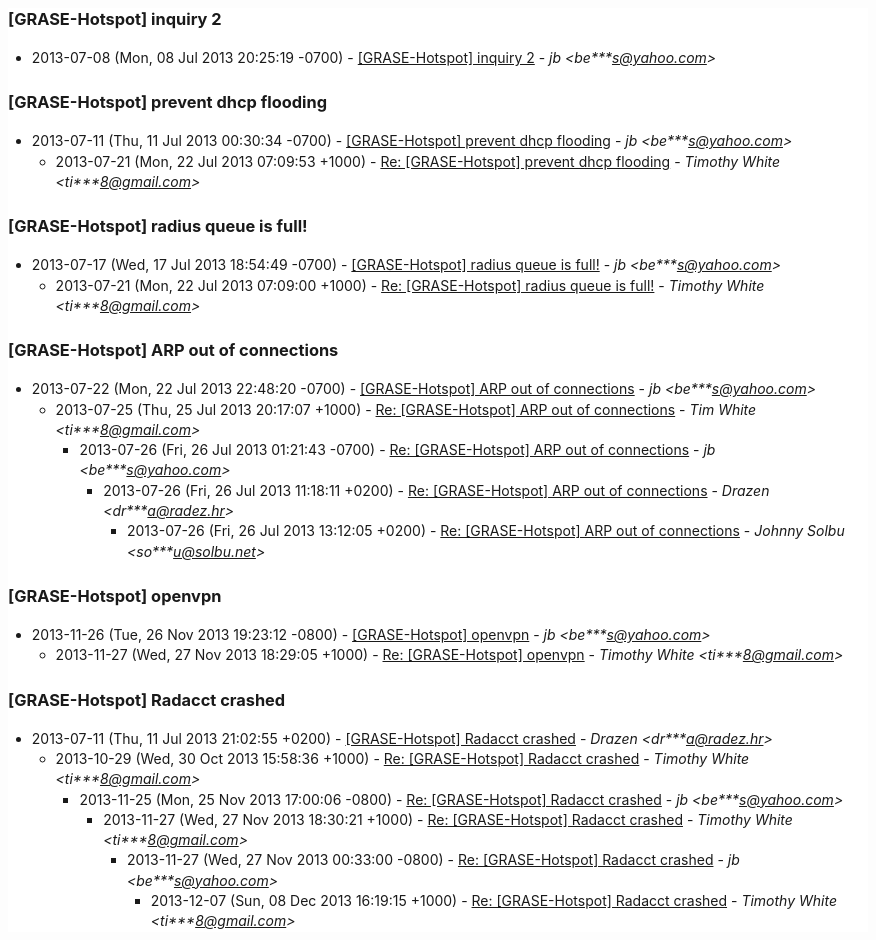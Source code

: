 ### [GRASE-Hotspot] inquiry 2
+ 2013-07-08 (Mon, 08 Jul 2013 20:25:19 -0700) - [[GRASE-Hotspot] inquiry 2](/archive/2013/07/f5d85ccd982e61a7ceb4d58315cea9b0fc1f501d35d1b10897b26b7d47423483) - _jb \<be***s@yahoo.com\>_

### [GRASE-Hotspot] prevent dhcp flooding
+ 2013-07-11 (Thu, 11 Jul 2013 00:30:34 -0700) - [[GRASE-Hotspot] prevent dhcp flooding](/archive/2013/07/f2f1d954888443922cadd075a6949943e90840bf0f0b1cde335fc79e3b6734da) - _jb \<be***s@yahoo.com\>_
  + 2013-07-21 (Mon, 22 Jul 2013 07:09:53 +1000) - [Re: [GRASE-Hotspot] prevent dhcp flooding](/archive/2013/07/c1b65fe7e2b12d283782bd3cb4a38a1caebadb6473c848514057279a9d229db3) - _Timothy White \<ti***8@gmail.com\>_

### [GRASE-Hotspot] radius queue is full!
+ 2013-07-17 (Wed, 17 Jul 2013 18:54:49 -0700) - [[GRASE-Hotspot] radius queue is full!](/archive/2013/07/f907436369fb6b70051bc96315329ec50b6a2e581545d861cca901d93e462ea6) - _jb \<be***s@yahoo.com\>_
  + 2013-07-21 (Mon, 22 Jul 2013 07:09:00 +1000) - [Re: [GRASE-Hotspot] radius queue is full!](/archive/2013/07/0e00a753a6f361eea326e6cf3ab1c0f4d49b8a5b736f2ea7e60dd457273e3ef7) - _Timothy White \<ti***8@gmail.com\>_

### [GRASE-Hotspot] ARP out of connections
+ 2013-07-22 (Mon, 22 Jul 2013 22:48:20 -0700) - [[GRASE-Hotspot] ARP out of connections](/archive/2013/07/1c2ed871f1b3ddd1609dfcb3c4e50145b83267886db8211eadd590e4f2d16948) - _jb \<be***s@yahoo.com\>_
  + 2013-07-25 (Thu, 25 Jul 2013 20:17:07 +1000) - [Re: [GRASE-Hotspot] ARP out of connections](/archive/2013/07/25464956c8cf55e1e0c593a6342ff8442b36e91415181473720e1c178877c214) - _Tim White \<ti***8@gmail.com\>_
    + 2013-07-26 (Fri, 26 Jul 2013 01:21:43 -0700) - [Re: [GRASE-Hotspot] ARP out of connections](/archive/2013/07/ac617eb7fcc11a4e584f09d4a36e0d787a8761d32bc6299be1741c8d7819ee6f) - _jb \<be***s@yahoo.com\>_
      + 2013-07-26 (Fri, 26 Jul 2013 11:18:11 +0200) - [Re: [GRASE-Hotspot] ARP out of connections](/archive/2013/07/9c164b2f9a8ebee4a2511f53aae2b86871658212a29467edb42f54341f6169ff) - _Drazen \<dr***a@radez.hr\>_
        + 2013-07-26 (Fri, 26 Jul 2013 13:12:05 +0200) - [Re: [GRASE-Hotspot] ARP out of connections](/archive/2013/07/2ec15d90d5f1c470c7bc76ae26a724146d711c60367ff5d86565f2182984f381) - _Johnny Solbu \<so***u@solbu.net\>_

### [GRASE-Hotspot] openvpn
+ 2013-11-26 (Tue, 26 Nov 2013 19:23:12 -0800) - [[GRASE-Hotspot] openvpn](/archive/2013/11/e22013d2e2532364472a9642f2b1013b2359ef72a1e42f928dd2def5c0921a91) - _jb \<be***s@yahoo.com\>_
  + 2013-11-27 (Wed, 27 Nov 2013 18:29:05 +1000) - [Re: [GRASE-Hotspot] openvpn](/archive/2013/11/7f9f579d623dbe8c39847223c4ff481c6176fb46ad30c32973fe3e371050522c) - _Timothy White \<ti***8@gmail.com\>_

### [GRASE-Hotspot] Radacct crashed
+ 2013-07-11 (Thu, 11 Jul 2013 21:02:55 +0200) - [[GRASE-Hotspot] Radacct crashed](/archive/2013/07/0720b8d61773abc8264062c726e216d41ae87fd6eca19ad7bf990f6317e98dac) - _Drazen \<dr***a@radez.hr\>_
  + 2013-10-29 (Wed, 30 Oct 2013 15:58:36 +1000) - [Re: [GRASE-Hotspot] Radacct crashed](/archive/2013/10/104d0b1899fd86db6a79a6e223071ad2693b9f9caae3471565a77b7661e05d69) - _Timothy White \<ti***8@gmail.com\>_
    + 2013-11-25 (Mon, 25 Nov 2013 17:00:06 -0800) - [Re: [GRASE-Hotspot] Radacct crashed](/archive/2013/11/36294a3420f610a95b23e8f927b24121d437cc5333787108babc2a17751a7433) - _jb \<be***s@yahoo.com\>_
      + 2013-11-27 (Wed, 27 Nov 2013 18:30:21 +1000) - [Re: [GRASE-Hotspot] Radacct crashed](/archive/2013/11/56e318ad862d0430c598ab426c3b84879f93a55f75e62b977d1746b4e78a6d76) - _Timothy White \<ti***8@gmail.com\>_
        + 2013-11-27 (Wed, 27 Nov 2013 00:33:00 -0800) - [Re: [GRASE-Hotspot] Radacct crashed](/archive/2013/11/13c48fadd1c97f6a0c818a129844ac55a49aee4938de4b504b909e89c9e51875) - _jb \<be***s@yahoo.com\>_
          + 2013-12-07 (Sun, 08 Dec 2013 16:19:15 +1000) - [Re: [GRASE-Hotspot] Radacct crashed](/archive/2013/12/d8726e46a468e7331f7cafa82cece4413cb70abbcdf33b03151565a5d02a7b5e) - _Timothy White \<ti***8@gmail.com\>_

## [WORK REQUIRED]
With the images removed, give back every entry exactly as shown.

## [RESULT BELOW]
Source code

: ### [GRASE-Hotspot] inquiry 2
+ 2013-07-08 (Mon, 08 Jul 2013 20:25:19 -0700) - [[GRASE-Hotspot] inquiry 2](/archive/2013/07/f5d85ccd982e61a7ceb4d58315cea9b0fc1f501d35d1b10897b26b7d47423483) - _jb \<be***s@yahoo.com\>_

### [GRASE-Hotspot] prevent dhcp flooding
+ 2013-07-11 (Thu, 11 Jul 2013 00:30:34 -0700) - [[GRASE-Hotspot] prevent dhcp flooding](/archive/2013/07/f2f1d954888443922cadd075a6949943e90840bf0f0b1cde335fc79e3b6734da) - _jb \<be***s@yahoo.com\>_
  + 2013-07-21 (Mon, 22 Jul 2013 07:09:53 +1000) - [Re: [GRASE-Hotspot] prevent dhcp flooding](/archive/2013/07/c1b65fe7e2b12d283782bd3cb4a38a1caebadb6473c848514057279a9d229db3) - _Timothy White \<ti***8@gmail.com\>_

### [GRASE-Hotspot] radius queue is full!
+ 2013-07-17 (Wed, 17 Jul 2013 18:54:49 -0700) - [[GRASE-Hotspot] radius queue is full!](/archive/2013/07/f907436369fb6b70051bc96315329ec50b6a2e581545d861cca901d93e462ea6) - _jb \<be***s@yahoo.com\>_
  + 2013-07-21 (Mon, 22 Jul 2013 07:09:00 +1000) - [Re: [GRASE-Hotspot] radius queue is full!](/archive/2013/07/0e00a753a6f361eea326e6cf3ab1c0f4d49b8a5b736f2ea7e60dd457273e3ef7) - _Timothy White \<ti***8@gmail.com\>_

### [GRASE-Hotspot] ARP out of connections
+ 2013-07-22 (Mon, 22 Jul 2013 22:48:20 -0700) - [[GRASE-Hotspot] ARP out of connections](/archive/2013/07/1c2ed871f1b3ddd1609dfcb3c4e50145b83267886db8211eadd590e4f2d16948) - _jb \<be***s@yahoo.com\>_
  + 2013-07-25 (Thu, 25 Jul 2013 20:17:07 +1000) - [Re: [GRASE-Hotspot] ARP out of connections](/archive/2013/07/25464956c8cf55e1e0c593a6342ff8442b36e91415181473720e1c178877c214) - _Tim White \<ti***8@gmail.com\>_
    + 2013-07-26 (Fri, 26 Jul 2013 01:21:43 -0700) - [Re: [GRASE-Hotspot] ARP out of connections](/archive/2013/07/ac617eb7fcc11a4e584f09d4a36e0d787a8761d32bc6299be1741c8d7819ee6f) - _jb \<be***s@yahoo.com\>_
      + 2013-07-26 (Fri, 26 Jul 2013 11:18:11 +0200) - [Re: [GRASE-Hotspot] ARP out of connections](/archive/2013/07/9c164b2f9a8ebee4a2511f53aae2b86871658212a29467edb42f54341f6169ff) - _Drazen \<dr***a@radez.hr\>_
        + 2013-07-26 (Fri, 26 Jul 2013 13:12:05 +0200) - [Re: [GRASE-Hotspot] ARP out of connections](/archive/2013/07/2ec15d90d5f1c470c7bc76ae26a724146d711c60367ff5d86565f2182984f381) - _Johnny Solbu \<so***u@solbu.net\>_

### [GRASE-Hotspot] openvpn
+ 2013-11-26 (Tue, 26 Nov 2013 19:23:12 -0800) - [[GRASE-Hotspot] openvpn](/archive/2013/11/e22013d2e2532364472a9642f2b1013b2359ef72a1e42f928dd2def5c0921a91) - _jb \<be***s@yahoo.com\>_
  + 2013-11-27 (Wed, 27 Nov 2013 18:29:05 +1000) - [Re: [GRASE-Hotspot] openvpn](/archive/2013/11/7f9f579d623dbe8c39847223c4ff481c6176fb46ad30c32973fe3e371050522c) - _Timothy White \<ti***8@gmail.com\>_

### [GRASE-Hotspot] Radacct crashed
+ 2013-07-11 (Thu, 11 Jul 2013 21:02:55 +0200) - [[GRASE-Hotspot] Radacct crashed](/archive/2013/07/0720b8d61773abc8264062c726e216d41ae87fd6eca19ad7bf990f6317e98dac) - _Drazen \<dr***a@radez.hr\>_
  + 2013-10-29 (Wed, 30 Oct 2013 15:58:36 +1000) - [Re: [GRASE-Hotspot] Radacct crashed](/archive/2013/10/104d0b1899fd86db6a79a6e223071ad2693b9f9caae3471565a77b7661e05d69) - _Timothy White \<ti***8@gmail.com\>_
    + 2013-11-25 (Mon, 25 Nov 2013 17:00:06 -0800) - [Re: [GRASE-Hotspot] Radacct crashed](/archive/2013/11/36294a3420f610a95b23e8f927b24121d437cc5333787108babc2a17751a7433) - _jb \<be***s@yahoo.com\>_
      + 2013-11-27 (Wed, 27 Nov 2013 18:30:21 +1000) - [Re: [GRASE-Hotspot] Radacct crashed](/archive/2013/11/56e318ad862d0430c598ab426c3b84879f93a55f75e62b977d1746b4e78a6d76) - _Timothy White \<ti***8@gmail.com\>_
        + 2013-11-27 (Wed, 27 Nov 2013 00:33:00 -0800) - [Re: [GRASE-Hotspot] Radacct crashed](/archive/2013/11/13c48fadd1c97f6a0c818a129844ac55a49aee4938de4b504b909e89c9e51875) - _jb \<be***s@yahoo.com\>_
          + 2013-12-07 (Sun, 08 Dec 2013 16:19:15 +1000) - [Re: [GRASE-Hotspot] Radacct crashed](/archive/2013/12/d8726e46a468e7331f7cafa82cece4413cb70abbcdf33b03151565a5d02a7b5e) - _Timothy White \<ti***8@gmail.com\>_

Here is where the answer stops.